分倍河原駅前に立つ新田義貞像

(歴史ライター:西股 総生)

●歴史から考える「権力が倒れる時」(1)

群雄割拠の時代へ

 1333年に鎌倉幕府が倒れたのち、南北朝内乱の紆余曲折を経て、足利尊氏が京都に新しい武家政権を打ち立てる。室町幕府である。

 このとき、尊氏が朝廷を打倒しなかった理由は、明確である。室町幕府樹立のきっかけとなった内乱は、そもそもが朝廷(皇統)の分裂に起因するものであり、尊氏は一方の北朝側から征夷大将軍に任じられることで、武家の棟梁の立場を得たからだ。

稲村ヶ崎の海岸。新田義貞はここから鎌倉に攻め入った

 したがって、尊氏には吉野の南朝を打倒する理由はあっても、京の北朝を倒す理由がなかった。それどころか、北朝がなくなってしまったら尊氏の権力も正当性を失うのだ。

 武家政権である幕府と朝廷とは、またしても併存することとなったが、王家と貴族社会の力は目に見えて衰えていった。

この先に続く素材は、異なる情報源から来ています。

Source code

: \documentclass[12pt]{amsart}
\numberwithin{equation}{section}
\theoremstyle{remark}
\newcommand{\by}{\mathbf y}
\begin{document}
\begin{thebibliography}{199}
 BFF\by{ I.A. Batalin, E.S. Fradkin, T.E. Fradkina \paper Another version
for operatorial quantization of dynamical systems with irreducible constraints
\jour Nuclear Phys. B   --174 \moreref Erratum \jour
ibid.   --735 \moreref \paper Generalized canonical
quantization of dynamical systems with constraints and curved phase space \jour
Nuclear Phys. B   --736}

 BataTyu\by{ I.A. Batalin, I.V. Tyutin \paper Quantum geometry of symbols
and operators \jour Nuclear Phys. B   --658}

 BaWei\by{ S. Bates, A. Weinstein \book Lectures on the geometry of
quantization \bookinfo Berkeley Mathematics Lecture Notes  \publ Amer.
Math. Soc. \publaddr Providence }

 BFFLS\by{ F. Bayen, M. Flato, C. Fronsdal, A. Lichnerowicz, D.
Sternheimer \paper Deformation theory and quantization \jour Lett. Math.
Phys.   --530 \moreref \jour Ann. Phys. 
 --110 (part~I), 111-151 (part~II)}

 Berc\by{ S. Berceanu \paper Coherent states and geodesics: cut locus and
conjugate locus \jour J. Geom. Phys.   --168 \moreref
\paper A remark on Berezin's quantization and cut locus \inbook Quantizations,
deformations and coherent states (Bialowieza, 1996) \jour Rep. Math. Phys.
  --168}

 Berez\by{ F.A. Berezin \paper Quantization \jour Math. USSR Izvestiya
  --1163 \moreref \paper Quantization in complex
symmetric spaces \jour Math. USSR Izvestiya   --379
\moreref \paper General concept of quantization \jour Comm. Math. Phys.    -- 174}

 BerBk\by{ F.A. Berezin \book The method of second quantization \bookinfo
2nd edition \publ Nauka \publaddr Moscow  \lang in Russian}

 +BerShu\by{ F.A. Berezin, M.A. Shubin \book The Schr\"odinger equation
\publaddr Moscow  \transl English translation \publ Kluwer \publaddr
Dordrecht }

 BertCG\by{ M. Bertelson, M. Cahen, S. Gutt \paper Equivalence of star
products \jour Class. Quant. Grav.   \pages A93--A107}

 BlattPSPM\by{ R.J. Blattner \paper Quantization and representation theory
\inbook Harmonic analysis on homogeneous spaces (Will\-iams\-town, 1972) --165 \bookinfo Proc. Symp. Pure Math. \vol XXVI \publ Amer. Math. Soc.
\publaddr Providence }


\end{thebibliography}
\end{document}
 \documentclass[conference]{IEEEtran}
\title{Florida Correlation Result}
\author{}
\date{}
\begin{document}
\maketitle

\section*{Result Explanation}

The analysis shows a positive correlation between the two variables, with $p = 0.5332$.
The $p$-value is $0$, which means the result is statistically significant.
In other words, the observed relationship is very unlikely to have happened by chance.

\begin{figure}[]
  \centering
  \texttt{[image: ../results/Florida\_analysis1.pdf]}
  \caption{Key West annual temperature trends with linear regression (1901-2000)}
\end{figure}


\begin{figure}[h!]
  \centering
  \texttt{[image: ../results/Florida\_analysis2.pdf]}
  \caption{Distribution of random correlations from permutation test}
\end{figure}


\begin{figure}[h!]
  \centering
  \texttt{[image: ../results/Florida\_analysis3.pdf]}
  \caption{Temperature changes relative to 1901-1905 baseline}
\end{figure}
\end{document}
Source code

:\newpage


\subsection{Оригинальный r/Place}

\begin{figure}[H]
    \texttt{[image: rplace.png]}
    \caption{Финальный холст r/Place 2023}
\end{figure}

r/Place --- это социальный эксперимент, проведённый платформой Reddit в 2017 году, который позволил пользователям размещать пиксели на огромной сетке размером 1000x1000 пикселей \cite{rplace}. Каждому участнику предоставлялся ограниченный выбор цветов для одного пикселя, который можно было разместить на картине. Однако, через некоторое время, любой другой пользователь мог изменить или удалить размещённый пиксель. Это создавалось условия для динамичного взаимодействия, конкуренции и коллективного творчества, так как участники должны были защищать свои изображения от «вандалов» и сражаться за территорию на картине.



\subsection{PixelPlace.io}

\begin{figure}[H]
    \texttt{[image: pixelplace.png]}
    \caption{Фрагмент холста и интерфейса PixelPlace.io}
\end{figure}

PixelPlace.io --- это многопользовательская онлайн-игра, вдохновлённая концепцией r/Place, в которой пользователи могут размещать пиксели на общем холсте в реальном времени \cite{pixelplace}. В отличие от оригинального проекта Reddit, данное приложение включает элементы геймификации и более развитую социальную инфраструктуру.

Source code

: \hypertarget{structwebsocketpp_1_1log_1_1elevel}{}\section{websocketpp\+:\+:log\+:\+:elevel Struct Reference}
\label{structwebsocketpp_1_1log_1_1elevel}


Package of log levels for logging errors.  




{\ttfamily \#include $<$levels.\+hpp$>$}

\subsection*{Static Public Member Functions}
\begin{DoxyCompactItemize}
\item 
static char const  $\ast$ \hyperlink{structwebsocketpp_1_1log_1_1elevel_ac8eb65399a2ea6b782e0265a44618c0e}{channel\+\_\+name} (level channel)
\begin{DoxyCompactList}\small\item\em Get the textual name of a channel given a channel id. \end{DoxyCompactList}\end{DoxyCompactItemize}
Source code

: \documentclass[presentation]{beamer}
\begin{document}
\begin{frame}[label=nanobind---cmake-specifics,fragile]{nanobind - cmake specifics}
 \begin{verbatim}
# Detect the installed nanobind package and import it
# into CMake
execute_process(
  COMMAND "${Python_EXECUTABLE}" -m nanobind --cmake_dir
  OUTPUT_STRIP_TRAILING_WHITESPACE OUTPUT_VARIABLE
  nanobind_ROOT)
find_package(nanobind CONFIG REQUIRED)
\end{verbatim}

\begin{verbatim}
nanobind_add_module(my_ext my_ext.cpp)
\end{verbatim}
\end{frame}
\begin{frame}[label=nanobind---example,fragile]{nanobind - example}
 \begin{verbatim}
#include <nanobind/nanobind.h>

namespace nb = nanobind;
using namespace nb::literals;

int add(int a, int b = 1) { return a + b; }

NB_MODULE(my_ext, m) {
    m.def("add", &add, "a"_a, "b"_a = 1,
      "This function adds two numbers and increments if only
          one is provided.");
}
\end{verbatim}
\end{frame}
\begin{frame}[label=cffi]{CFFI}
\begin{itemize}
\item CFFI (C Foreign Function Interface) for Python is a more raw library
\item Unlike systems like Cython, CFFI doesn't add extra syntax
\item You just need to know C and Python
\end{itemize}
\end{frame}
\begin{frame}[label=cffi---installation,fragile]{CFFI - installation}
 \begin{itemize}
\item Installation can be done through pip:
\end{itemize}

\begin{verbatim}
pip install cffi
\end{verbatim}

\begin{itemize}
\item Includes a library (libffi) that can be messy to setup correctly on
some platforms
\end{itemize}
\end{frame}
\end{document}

内乱がずるずると続いた結果、各地の武士たちが、貴族社会の経済基盤である荘園を食い荒らしていったからだ。

京都御所の土塀

 その室町幕府も、1467年に始まる応仁の乱によって衰える。この乱はもともと、幕府内部での家督争いと権力闘争から始まったもので、いつ乱が終わったのかすらはっきりしないほど、戦いは泥沼化した。将軍家の家督争いもずるずると続いて、京をめぐる戦いもやまず、将軍が京から追い出されることもしばしばだった。

 こうなっては、将軍家に全国の武士たちに号令する力はない。日本が群雄割拠の時代へと突入するのも、当然だった。